LRK NRW - Landesrektorenkonferenz der Universitäten in NRW

6. Dezember 2000: Hochschulen wollen nicht nur Mieter im eigenen Haus sein

  

Die nordrhein-westfälischen Hochschulen fordern ein klares Verfügungsrecht über ihre Gebäude und Grundstücke. Mehrfach hatten sie sich in diesem Jahr gegen Pläne des Landtags ausgesprochen, das Eigentum an ihren Immobilien einem zentralen "Bau- und Liegenschaftsbetrieb NRW" zu übertragen. Kurz vor der Verabschiedung des entsprechenden Gesetzes am Freitag dieser Woche (8.12.2000) haben die Rektoren nun am Montag bei ihrer Landesrektorenkonferenz unterstrichen, dass sie bei der Verwaltung der Liegenschaften Sonderregelungen für die Hochschulen als dringend notwendig und unabdingbar erachten.
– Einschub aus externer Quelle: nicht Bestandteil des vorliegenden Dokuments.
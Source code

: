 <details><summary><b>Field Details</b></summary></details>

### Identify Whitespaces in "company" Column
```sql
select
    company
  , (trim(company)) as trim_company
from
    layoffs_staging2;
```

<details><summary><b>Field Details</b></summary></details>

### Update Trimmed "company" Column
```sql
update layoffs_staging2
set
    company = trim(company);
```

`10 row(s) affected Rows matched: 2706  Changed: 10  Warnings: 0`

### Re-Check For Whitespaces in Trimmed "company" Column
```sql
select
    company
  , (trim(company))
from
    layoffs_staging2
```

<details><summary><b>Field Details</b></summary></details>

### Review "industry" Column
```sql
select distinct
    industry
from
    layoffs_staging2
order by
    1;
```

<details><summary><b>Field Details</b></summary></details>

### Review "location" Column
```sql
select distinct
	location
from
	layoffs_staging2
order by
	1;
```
Wie der LRK-Vorsitzende Prof. Dr. Albert Klein, Rektor der Universität Dortmund, nach der Sitzung im Dortmunder Universitätskolleg Bommerholz bekräftigte, sehen die Spitzenvertreter der Hochschulen - übrigens in völliger Einigkeit mit den Kanzlern als deren Verwaltungschefs - das neue zentralistische Immobilien-Management als verhängnisvollen Weg an. Sie befürchten nicht nur eine eindeutige Minderung der Autonomie der Hochschulen. Auch der Auftrag des Hochschulgesetzes, den Hochschulen mehr Eigenverantwortung zu übertragen, werde mit der Neuregelung unterlaufen.
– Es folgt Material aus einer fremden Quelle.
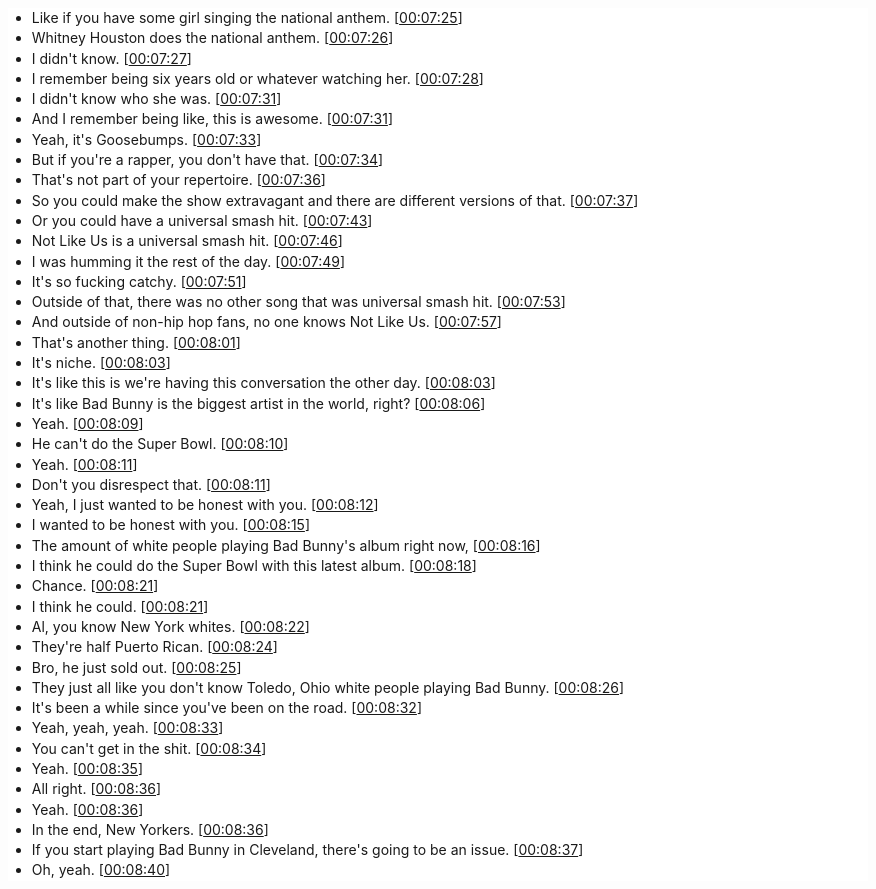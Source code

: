 *  Like if you have some girl singing the national anthem. [[00:07:25](https://www.youtube.com/watch?v=b_HRuJ2c0uo&t=445.36s)]
*  Whitney Houston does the national anthem. [[00:07:26](https://www.youtube.com/watch?v=b_HRuJ2c0uo&t=446.8s)]
*  I didn't know. [[00:07:27](https://www.youtube.com/watch?v=b_HRuJ2c0uo&t=447.92s)]
*  I remember being six years old or whatever watching her. [[00:07:28](https://www.youtube.com/watch?v=b_HRuJ2c0uo&t=448.64s)]
*  I didn't know who she was. [[00:07:31](https://www.youtube.com/watch?v=b_HRuJ2c0uo&t=451.12s)]
*  And I remember being like, this is awesome. [[00:07:31](https://www.youtube.com/watch?v=b_HRuJ2c0uo&t=451.92s)]
*  Yeah, it's Goosebumps. [[00:07:33](https://www.youtube.com/watch?v=b_HRuJ2c0uo&t=453.36s)]
*  But if you're a rapper, you don't have that. [[00:07:34](https://www.youtube.com/watch?v=b_HRuJ2c0uo&t=454.56s)]
*  That's not part of your repertoire. [[00:07:36](https://www.youtube.com/watch?v=b_HRuJ2c0uo&t=456.32s)]
*  So you could make the show extravagant and there are different versions of that. [[00:07:37](https://www.youtube.com/watch?v=b_HRuJ2c0uo&t=457.59999999999997s)]
*  Or you could have a universal smash hit. [[00:07:43](https://www.youtube.com/watch?v=b_HRuJ2c0uo&t=463.12s)]
*  Not Like Us is a universal smash hit. [[00:07:46](https://www.youtube.com/watch?v=b_HRuJ2c0uo&t=466.56s)]
*  I was humming it the rest of the day. [[00:07:49](https://www.youtube.com/watch?v=b_HRuJ2c0uo&t=469.76s)]
*  It's so fucking catchy. [[00:07:51](https://www.youtube.com/watch?v=b_HRuJ2c0uo&t=471.84s)]
*  Outside of that, there was no other song that was universal smash hit. [[00:07:53](https://www.youtube.com/watch?v=b_HRuJ2c0uo&t=473.68s)]
*  And outside of non-hip hop fans, no one knows Not Like Us. [[00:07:57](https://www.youtube.com/watch?v=b_HRuJ2c0uo&t=477.36s)]
*  That's another thing. [[00:08:01](https://www.youtube.com/watch?v=b_HRuJ2c0uo&t=481.84s)]
*  It's niche. [[00:08:03](https://www.youtube.com/watch?v=b_HRuJ2c0uo&t=483.12s)]
*  It's like this is we're having this conversation the other day. [[00:08:03](https://www.youtube.com/watch?v=b_HRuJ2c0uo&t=483.68s)]
*  It's like Bad Bunny is the biggest artist in the world, right? [[00:08:06](https://www.youtube.com/watch?v=b_HRuJ2c0uo&t=486.72s)]
*  Yeah. [[00:08:09](https://www.youtube.com/watch?v=b_HRuJ2c0uo&t=489.92s)]
*  He can't do the Super Bowl. [[00:08:10](https://www.youtube.com/watch?v=b_HRuJ2c0uo&t=490.16s)]
*  Yeah. [[00:08:11](https://www.youtube.com/watch?v=b_HRuJ2c0uo&t=491.44s)]
*  Don't you disrespect that. [[00:08:11](https://www.youtube.com/watch?v=b_HRuJ2c0uo&t=491.68s)]
*  Yeah, I just wanted to be honest with you. [[00:08:12](https://www.youtube.com/watch?v=b_HRuJ2c0uo&t=492.64s)]
*  I wanted to be honest with you. [[00:08:15](https://www.youtube.com/watch?v=b_HRuJ2c0uo&t=495.12s)]
*  The amount of white people playing Bad Bunny's album right now, [[00:08:16](https://www.youtube.com/watch?v=b_HRuJ2c0uo&t=496.24s)]
*  I think he could do the Super Bowl with this latest album. [[00:08:18](https://www.youtube.com/watch?v=b_HRuJ2c0uo&t=498.88s)]
*  Chance. [[00:08:21](https://www.youtube.com/watch?v=b_HRuJ2c0uo&t=501.04s)]
*  I think he could. [[00:08:21](https://www.youtube.com/watch?v=b_HRuJ2c0uo&t=501.52s)]
*  Al, you know New York whites. [[00:08:22](https://www.youtube.com/watch?v=b_HRuJ2c0uo&t=502.4s)]
*  They're half Puerto Rican. [[00:08:24](https://www.youtube.com/watch?v=b_HRuJ2c0uo&t=504.08s)]
*  Bro, he just sold out. [[00:08:25](https://www.youtube.com/watch?v=b_HRuJ2c0uo&t=505.36s)]
*  They just all like you don't know Toledo, Ohio white people playing Bad Bunny. [[00:08:26](https://www.youtube.com/watch?v=b_HRuJ2c0uo&t=506.4s)]
*  It's been a while since you've been on the road. [[00:08:32](https://www.youtube.com/watch?v=b_HRuJ2c0uo&t=512.0s)]
*  Yeah, yeah, yeah. [[00:08:33](https://www.youtube.com/watch?v=b_HRuJ2c0uo&t=513.76s)]
*  You can't get in the shit. [[00:08:34](https://www.youtube.com/watch?v=b_HRuJ2c0uo&t=514.64s)]
*  Yeah. [[00:08:35](https://www.youtube.com/watch?v=b_HRuJ2c0uo&t=515.92s)]
*  All right. [[00:08:36](https://www.youtube.com/watch?v=b_HRuJ2c0uo&t=516.24s)]
*  Yeah. [[00:08:36](https://www.youtube.com/watch?v=b_HRuJ2c0uo&t=516.72s)]
*  In the end, New Yorkers. [[00:08:36](https://www.youtube.com/watch?v=b_HRuJ2c0uo&t=516.96s)]
*  If you start playing Bad Bunny in Cleveland, there's going to be an issue. [[00:08:37](https://www.youtube.com/watch?v=b_HRuJ2c0uo&t=517.68s)]
*  Oh, yeah. [[00:08:40](https://www.youtube.com/watch?v=b_HRuJ2c0uo&t=520.32s)]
Die Rektoren verlangen, dass den besonderen Belangen der Universitäten und Fachhochschulen zumindest teilweise Rechnung getragen wird. Rektor Klein hat als LRK-Vorsitzender in einem Schreiben an den Präsidenten des nordrhein-westfälischen Landtags, Ulrich Schmidt, am 5. Dezember mit Nachdruck darum gebeten, dass die Sorgen und Mindestforderungen der Universitäten bei der Gründung des zentralen Liegenschafts-Managements zumindest in begleitenden Entschließungen des Landtags berücksichtigt werden.

Der LRK-Vorsitzende in seinem Schreiben: "Die Landesrektorenkonferenz durfte darauf vertrauen, dass Ministerin Behler eine Reihe pragmatischer Ausnahmen für die Hochschulen erreicht hat. Wenige Tage vor Verabschiedung des Gesetzes sieht es so aus, als würden diese Ausnahmen auf Druck des Koalitionspartners zurückgenommen. Das würde zu massiven Standortnachteilen für die NRW-Hochschulen führen - vor allem bei der Gewinnung hervorragender Wissenschaftler. Die Landesrektorenkonferenz appelliert an die Landtagsabgeordneten, vorgesehene Sonderregelungen für die Hochschulen zu erhalten."